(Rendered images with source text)
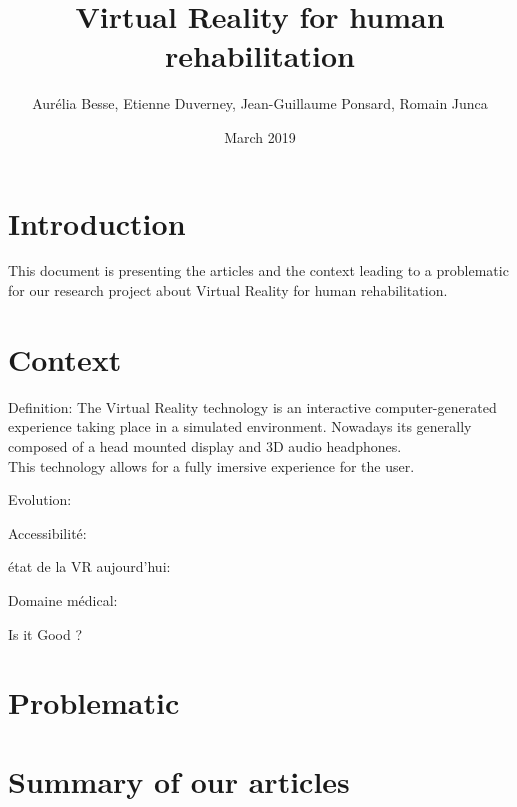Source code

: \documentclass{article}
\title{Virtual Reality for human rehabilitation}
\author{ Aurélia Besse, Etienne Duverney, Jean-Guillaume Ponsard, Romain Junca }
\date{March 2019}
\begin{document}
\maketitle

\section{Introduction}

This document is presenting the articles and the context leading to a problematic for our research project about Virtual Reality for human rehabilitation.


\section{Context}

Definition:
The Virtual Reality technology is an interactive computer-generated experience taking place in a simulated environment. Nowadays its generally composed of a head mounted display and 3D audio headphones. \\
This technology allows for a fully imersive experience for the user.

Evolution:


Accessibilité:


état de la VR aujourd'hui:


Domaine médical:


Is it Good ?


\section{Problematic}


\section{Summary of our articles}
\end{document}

▶ Task to complete
Restate, word for word, the entries above, dropping any picture.

▶ Solution
Source code

: \documentclass{article}
\title{Virtual Reality for human rehabilitation}
\author{ Aurélia Besse, Etienne Duverney, Jean-Guillaume Ponsard, Romain Junca }
\date{March 2019}
\begin{document}
\maketitle

\section{Introduction}

This document is presenting the articles and the context leading to a problematic for our research project about Virtual Reality for human rehabilitation.


\section{Context}

Definition:
The Virtual Reality technology is an interactive computer-generated experience taking place in a simulated environment. Nowadays its generally composed of a head mounted display and 3D audio headphones. \\
This technology allows for a fully imersive experience for the user.

Evolution:


Accessibilité:


état de la VR aujourd'hui:


Domaine médical:


Is it Good ?


\section{Problematic}


\section{Summary of our articles}
\end{document}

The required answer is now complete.